◆ WHAT YOU SHOULD DO ◆
Find the string "fake" in the records. Copy each line that has it.

◆ GIVEN RECORDS ◆
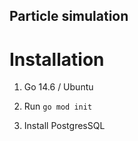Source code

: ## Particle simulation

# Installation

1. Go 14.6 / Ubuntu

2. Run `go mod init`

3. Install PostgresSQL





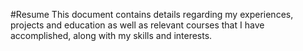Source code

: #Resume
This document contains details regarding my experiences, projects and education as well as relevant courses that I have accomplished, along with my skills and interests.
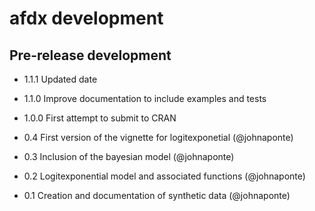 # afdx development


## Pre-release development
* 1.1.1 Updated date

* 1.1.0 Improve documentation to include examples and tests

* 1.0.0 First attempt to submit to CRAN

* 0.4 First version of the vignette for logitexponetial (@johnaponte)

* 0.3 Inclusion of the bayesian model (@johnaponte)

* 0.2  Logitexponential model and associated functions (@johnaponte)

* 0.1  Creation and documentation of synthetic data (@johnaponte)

* * *

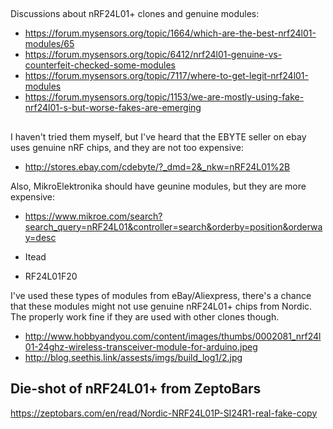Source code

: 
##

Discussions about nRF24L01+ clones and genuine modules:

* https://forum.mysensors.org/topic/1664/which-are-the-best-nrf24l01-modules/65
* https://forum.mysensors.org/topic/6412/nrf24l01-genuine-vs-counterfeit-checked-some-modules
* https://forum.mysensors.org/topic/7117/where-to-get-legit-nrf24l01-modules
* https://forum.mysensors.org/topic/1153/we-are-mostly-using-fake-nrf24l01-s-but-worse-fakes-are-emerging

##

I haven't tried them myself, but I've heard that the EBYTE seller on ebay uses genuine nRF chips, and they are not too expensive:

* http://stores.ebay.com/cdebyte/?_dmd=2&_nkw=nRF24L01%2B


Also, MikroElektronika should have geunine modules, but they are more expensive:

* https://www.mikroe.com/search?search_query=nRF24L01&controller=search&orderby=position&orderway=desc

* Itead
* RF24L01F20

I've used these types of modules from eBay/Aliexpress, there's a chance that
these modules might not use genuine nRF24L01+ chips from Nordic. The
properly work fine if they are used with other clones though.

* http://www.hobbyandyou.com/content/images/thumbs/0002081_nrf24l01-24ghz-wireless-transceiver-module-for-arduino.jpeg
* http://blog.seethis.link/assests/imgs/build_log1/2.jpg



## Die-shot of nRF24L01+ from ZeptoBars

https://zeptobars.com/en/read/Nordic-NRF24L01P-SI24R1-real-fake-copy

◆ YOUR RESPONSE ◆
* https://forum.mysensors.org/topic/1153/we-are-mostly-using-fake-nrf24l01-s-but-worse-fakes-are-emerging
https://zeptobars.com/en/read/Nordic-NRF24L01P-SI24R1-real-fake-copy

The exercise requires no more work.